Task to complete:
The expected output is the data itself, duplicated in full.
^^^^^^^^^^^^^^^^
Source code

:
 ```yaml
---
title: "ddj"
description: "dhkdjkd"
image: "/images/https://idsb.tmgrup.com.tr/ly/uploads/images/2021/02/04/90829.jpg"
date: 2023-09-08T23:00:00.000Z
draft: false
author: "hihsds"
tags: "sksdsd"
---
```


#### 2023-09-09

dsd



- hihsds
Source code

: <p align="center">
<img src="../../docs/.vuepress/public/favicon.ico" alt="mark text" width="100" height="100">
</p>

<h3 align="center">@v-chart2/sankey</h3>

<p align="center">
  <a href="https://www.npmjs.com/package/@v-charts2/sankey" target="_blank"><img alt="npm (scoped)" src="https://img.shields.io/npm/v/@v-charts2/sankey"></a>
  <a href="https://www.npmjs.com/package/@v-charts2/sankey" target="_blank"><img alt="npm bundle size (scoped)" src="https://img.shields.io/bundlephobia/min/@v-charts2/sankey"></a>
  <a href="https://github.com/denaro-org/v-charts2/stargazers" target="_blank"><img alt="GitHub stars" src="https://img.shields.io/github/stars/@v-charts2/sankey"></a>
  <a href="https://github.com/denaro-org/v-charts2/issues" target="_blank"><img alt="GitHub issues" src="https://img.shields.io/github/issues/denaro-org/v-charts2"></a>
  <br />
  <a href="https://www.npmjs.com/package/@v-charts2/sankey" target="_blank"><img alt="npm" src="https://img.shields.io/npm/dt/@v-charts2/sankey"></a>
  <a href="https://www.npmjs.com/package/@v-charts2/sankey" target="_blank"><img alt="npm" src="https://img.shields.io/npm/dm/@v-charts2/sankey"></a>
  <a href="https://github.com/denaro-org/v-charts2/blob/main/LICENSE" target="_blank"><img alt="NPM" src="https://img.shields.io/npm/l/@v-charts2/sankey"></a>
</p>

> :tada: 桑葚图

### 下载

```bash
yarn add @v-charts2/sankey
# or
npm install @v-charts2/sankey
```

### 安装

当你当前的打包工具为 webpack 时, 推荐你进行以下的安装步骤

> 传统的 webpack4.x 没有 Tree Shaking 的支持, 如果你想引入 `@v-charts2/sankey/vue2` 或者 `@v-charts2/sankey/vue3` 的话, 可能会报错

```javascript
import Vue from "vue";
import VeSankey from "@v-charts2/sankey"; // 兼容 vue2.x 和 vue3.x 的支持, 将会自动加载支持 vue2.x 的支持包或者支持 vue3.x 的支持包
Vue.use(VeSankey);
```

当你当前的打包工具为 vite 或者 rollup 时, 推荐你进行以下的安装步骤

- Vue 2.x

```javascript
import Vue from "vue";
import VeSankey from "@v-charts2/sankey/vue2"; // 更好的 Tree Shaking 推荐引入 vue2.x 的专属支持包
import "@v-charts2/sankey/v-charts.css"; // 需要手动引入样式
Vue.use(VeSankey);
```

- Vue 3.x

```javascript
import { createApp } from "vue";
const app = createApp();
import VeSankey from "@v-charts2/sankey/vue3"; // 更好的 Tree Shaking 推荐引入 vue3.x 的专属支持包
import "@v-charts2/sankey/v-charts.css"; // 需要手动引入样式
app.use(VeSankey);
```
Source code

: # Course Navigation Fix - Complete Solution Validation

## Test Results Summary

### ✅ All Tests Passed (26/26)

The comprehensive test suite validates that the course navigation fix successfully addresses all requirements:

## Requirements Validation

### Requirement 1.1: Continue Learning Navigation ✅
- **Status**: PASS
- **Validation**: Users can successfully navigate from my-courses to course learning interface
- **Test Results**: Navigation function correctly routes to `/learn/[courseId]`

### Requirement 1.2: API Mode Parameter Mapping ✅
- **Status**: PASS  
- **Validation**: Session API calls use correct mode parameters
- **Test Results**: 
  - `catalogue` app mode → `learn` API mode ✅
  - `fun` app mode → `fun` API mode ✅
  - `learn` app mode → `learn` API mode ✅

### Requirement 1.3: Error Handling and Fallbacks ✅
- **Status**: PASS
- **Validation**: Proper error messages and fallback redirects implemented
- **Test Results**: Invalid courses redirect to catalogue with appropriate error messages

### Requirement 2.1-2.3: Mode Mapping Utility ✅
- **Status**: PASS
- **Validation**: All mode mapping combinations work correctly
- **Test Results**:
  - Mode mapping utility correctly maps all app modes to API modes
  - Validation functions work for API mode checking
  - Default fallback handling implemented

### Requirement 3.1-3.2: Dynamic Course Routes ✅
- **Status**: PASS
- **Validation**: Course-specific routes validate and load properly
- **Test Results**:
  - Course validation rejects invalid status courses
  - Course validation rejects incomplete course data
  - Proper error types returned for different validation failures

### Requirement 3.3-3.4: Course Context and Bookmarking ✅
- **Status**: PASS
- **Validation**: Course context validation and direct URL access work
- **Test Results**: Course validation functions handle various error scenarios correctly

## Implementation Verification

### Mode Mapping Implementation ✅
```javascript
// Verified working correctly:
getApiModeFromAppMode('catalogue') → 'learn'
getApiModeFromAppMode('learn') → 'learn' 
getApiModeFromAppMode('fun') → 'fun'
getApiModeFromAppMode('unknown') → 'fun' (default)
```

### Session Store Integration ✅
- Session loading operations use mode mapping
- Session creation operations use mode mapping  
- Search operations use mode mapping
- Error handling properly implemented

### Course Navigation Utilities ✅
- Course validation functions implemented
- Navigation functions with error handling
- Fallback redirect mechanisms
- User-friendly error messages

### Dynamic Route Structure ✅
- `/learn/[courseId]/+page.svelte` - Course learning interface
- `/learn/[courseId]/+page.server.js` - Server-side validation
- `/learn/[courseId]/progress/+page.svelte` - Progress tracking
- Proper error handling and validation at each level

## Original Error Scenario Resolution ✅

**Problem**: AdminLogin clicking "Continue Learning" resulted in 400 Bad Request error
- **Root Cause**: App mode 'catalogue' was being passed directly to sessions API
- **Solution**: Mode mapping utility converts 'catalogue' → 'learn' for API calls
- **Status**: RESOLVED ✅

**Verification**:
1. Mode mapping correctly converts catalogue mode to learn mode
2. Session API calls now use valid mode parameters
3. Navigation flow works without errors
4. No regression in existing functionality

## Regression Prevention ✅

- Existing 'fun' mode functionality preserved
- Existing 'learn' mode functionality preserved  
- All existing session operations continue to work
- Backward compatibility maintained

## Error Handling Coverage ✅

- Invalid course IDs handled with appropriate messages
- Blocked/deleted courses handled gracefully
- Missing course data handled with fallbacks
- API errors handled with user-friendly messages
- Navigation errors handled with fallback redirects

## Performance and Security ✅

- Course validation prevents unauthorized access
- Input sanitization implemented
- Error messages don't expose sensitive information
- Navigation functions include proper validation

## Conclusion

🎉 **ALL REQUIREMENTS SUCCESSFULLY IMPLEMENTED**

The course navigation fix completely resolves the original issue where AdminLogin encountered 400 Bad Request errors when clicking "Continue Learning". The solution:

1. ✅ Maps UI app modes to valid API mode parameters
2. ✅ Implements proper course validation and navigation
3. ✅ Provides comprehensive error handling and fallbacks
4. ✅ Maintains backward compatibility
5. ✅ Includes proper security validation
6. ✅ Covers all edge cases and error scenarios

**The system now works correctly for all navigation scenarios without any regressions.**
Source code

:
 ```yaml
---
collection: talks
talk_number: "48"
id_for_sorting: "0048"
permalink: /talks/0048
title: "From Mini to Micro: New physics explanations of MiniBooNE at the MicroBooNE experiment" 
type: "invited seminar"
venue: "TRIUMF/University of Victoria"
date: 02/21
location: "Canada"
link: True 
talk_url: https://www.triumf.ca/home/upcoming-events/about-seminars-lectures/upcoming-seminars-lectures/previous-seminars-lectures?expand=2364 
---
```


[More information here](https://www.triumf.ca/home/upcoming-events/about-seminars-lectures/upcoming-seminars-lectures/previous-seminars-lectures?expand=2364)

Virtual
^^^^^^^^^^^^^^^^
Response area:
Source code

:
 ```yaml
---
title: "ddj"
description: "dhkdjkd"
image: "/images/https://idsb.tmgrup.com.tr/ly/uploads/images/2021/02/04/90829.jpg"
date: 2023-09-08T23:00:00.000Z
draft: false
author: "hihsds"
tags: "sksdsd"
---
```


#### 2023-09-09

dsd



- hihsds
Source code

: <p align="center">
<img src="../../docs/.vuepress/public/favicon.ico" alt="mark text" width="100" height="100">
</p>

<h3 align="center">@v-chart2/sankey</h3>

<p align="center">
  <a href="https://www.npmjs.com/package/@v-charts2/sankey" target="_blank"><img alt="npm (scoped)" src="https://img.shields.io/npm/v/@v-charts2/sankey"></a>
  <a href="https://www.npmjs.com/package/@v-charts2/sankey" target="_blank"><img alt="npm bundle size (scoped)" src="https://img.shields.io/bundlephobia/min/@v-charts2/sankey"></a>
  <a href="https://github.com/denaro-org/v-charts2/stargazers" target="_blank"><img alt="GitHub stars" src="https://img.shields.io/github/stars/@v-charts2/sankey"></a>
  <a href="https://github.com/denaro-org/v-charts2/issues" target="_blank"><img alt="GitHub issues" src="https://img.shields.io/github/issues/denaro-org/v-charts2"></a>
  <br />
  <a href="https://www.npmjs.com/package/@v-charts2/sankey" target="_blank"><img alt="npm" src="https://img.shields.io/npm/dt/@v-charts2/sankey"></a>
  <a href="https://www.npmjs.com/package/@v-charts2/sankey" target="_blank"><img alt="npm" src="https://img.shields.io/npm/dm/@v-charts2/sankey"></a>
  <a href="https://github.com/denaro-org/v-charts2/blob/main/LICENSE" target="_blank"><img alt="NPM" src="https://img.shields.io/npm/l/@v-charts2/sankey"></a>
</p>

> :tada: 桑葚图

### 下载

```bash
yarn add @v-charts2/sankey
# or
npm install @v-charts2/sankey
```

### 安装

当你当前的打包工具为 webpack 时, 推荐你进行以下的安装步骤

> 传统的 webpack4.x 没有 Tree Shaking 的支持, 如果你想引入 `@v-charts2/sankey/vue2` 或者 `@v-charts2/sankey/vue3` 的话, 可能会报错

```javascript
import Vue from "vue";
import VeSankey from "@v-charts2/sankey"; // 兼容 vue2.x 和 vue3.x 的支持, 将会自动加载支持 vue2.x 的支持包或者支持 vue3.x 的支持包
Vue.use(VeSankey);
```

当你当前的打包工具为 vite 或者 rollup 时, 推荐你进行以下的安装步骤

- Vue 2.x

```javascript
import Vue from "vue";
import VeSankey from "@v-charts2/sankey/vue2"; // 更好的 Tree Shaking 推荐引入 vue2.x 的专属支持包
import "@v-charts2/sankey/v-charts.css"; // 需要手动引入样式
Vue.use(VeSankey);
```

- Vue 3.x

```javascript
import { createApp } from "vue";
const app = createApp();
import VeSankey from "@v-charts2/sankey/vue3"; // 更好的 Tree Shaking 推荐引入 vue3.x 的专属支持包
import "@v-charts2/sankey/v-charts.css"; // 需要手动引入样式
app.use(VeSankey);
```
Source code

: # Course Navigation Fix - Complete Solution Validation

## Test Results Summary

### ✅ All Tests Passed (26/26)

The comprehensive test suite validates that the course navigation fix successfully addresses all requirements:

## Requirements Validation

### Requirement 1.1: Continue Learning Navigation ✅
- **Status**: PASS
- **Validation**: Users can successfully navigate from my-courses to course learning interface
- **Test Results**: Navigation function correctly routes to `/learn/[courseId]`

### Requirement 1.2: API Mode Parameter Mapping ✅
- **Status**: PASS  
- **Validation**: Session API calls use correct mode parameters
- **Test Results**: 
  - `catalogue` app mode → `learn` API mode ✅
  - `fun` app mode → `fun` API mode ✅
  - `learn` app mode → `learn` API mode ✅

### Requirement 1.3: Error Handling and Fallbacks ✅
- **Status**: PASS
- **Validation**: Proper error messages and fallback redirects implemented
- **Test Results**: Invalid courses redirect to catalogue with appropriate error messages

### Requirement 2.1-2.3: Mode Mapping Utility ✅
- **Status**: PASS
- **Validation**: All mode mapping combinations work correctly
- **Test Results**:
  - Mode mapping utility correctly maps all app modes to API modes
  - Validation functions work for API mode checking
  - Default fallback handling implemented

### Requirement 3.1-3.2: Dynamic Course Routes ✅
- **Status**: PASS
- **Validation**: Course-specific routes validate and load properly
- **Test Results**:
  - Course validation rejects invalid status courses
  - Course validation rejects incomplete course data
  - Proper error types returned for different validation failures

### Requirement 3.3-3.4: Course Context and Bookmarking ✅
- **Status**: PASS
- **Validation**: Course context validation and direct URL access work
- **Test Results**: Course validation functions handle various error scenarios correctly

## Implementation Verification

### Mode Mapping Implementation ✅
```javascript
// Verified working correctly:
getApiModeFromAppMode('catalogue') → 'learn'
getApiModeFromAppMode('learn') → 'learn' 
getApiModeFromAppMode('fun') → 'fun'
getApiModeFromAppMode('unknown') → 'fun' (default)
```

### Session Store Integration ✅
- Session loading operations use mode mapping
- Session creation operations use mode mapping  
- Search operations use mode mapping
- Error handling properly implemented

### Course Navigation Utilities ✅
- Course validation functions implemented
- Navigation functions with error handling
- Fallback redirect mechanisms
- User-friendly error messages

### Dynamic Route Structure ✅
- `/learn/[courseId]/+page.svelte` - Course learning interface
- `/learn/[courseId]/+page.server.js` - Server-side validation
- `/learn/[courseId]/progress/+page.svelte` - Progress tracking
- Proper error handling and validation at each level

## Original Error Scenario Resolution ✅

**Problem**: AdminLogin clicking "Continue Learning" resulted in 400 Bad Request error
- **Root Cause**: App mode 'catalogue' was being passed directly to sessions API
- **Solution**: Mode mapping utility converts 'catalogue' → 'learn' for API calls
- **Status**: RESOLVED ✅

**Verification**:
1. Mode mapping correctly converts catalogue mode to learn mode
2. Session API calls now use valid mode parameters
3. Navigation flow works without errors
4. No regression in existing functionality

## Regression Prevention ✅

- Existing 'fun' mode functionality preserved
- Existing 'learn' mode functionality preserved  
- All existing session operations continue to work
- Backward compatibility maintained

## Error Handling Coverage ✅

- Invalid course IDs handled with appropriate messages
- Blocked/deleted courses handled gracefully
- Missing course data handled with fallbacks
- API errors handled with user-friendly messages
- Navigation errors handled with fallback redirects

## Performance and Security ✅

- Course validation prevents unauthorized access
- Input sanitization implemented
- Error messages don't expose sensitive information
- Navigation functions include proper validation

## Conclusion

🎉 **ALL REQUIREMENTS SUCCESSFULLY IMPLEMENTED**

The course navigation fix completely resolves the original issue where AdminLogin encountered 400 Bad Request errors when clicking "Continue Learning". The solution:

1. ✅ Maps UI app modes to valid API mode parameters
2. ✅ Implements proper course validation and navigation
3. ✅ Provides comprehensive error handling and fallbacks
4. ✅ Maintains backward compatibility
5. ✅ Includes proper security validation
6. ✅ Covers all edge cases and error scenarios

**The system now works correctly for all navigation scenarios without any regressions.**
Source code

:
 ```yaml
---
collection: talks
talk_number: "48"
id_for_sorting: "0048"
permalink: /talks/0048
title: "From Mini to Micro: New physics explanations of MiniBooNE at the MicroBooNE experiment" 
type: "invited seminar"
venue: "TRIUMF/University of Victoria"
date: 02/21
location: "Canada"
link: True 
talk_url: https://www.triumf.ca/home/upcoming-events/about-seminars-lectures/upcoming-seminars-lectures/previous-seminars-lectures?expand=2364 
---
```


[More information here](https://www.triumf.ca/home/upcoming-events/about-seminars-lectures/upcoming-seminars-lectures/previous-seminars-lectures?expand=2364)

Virtual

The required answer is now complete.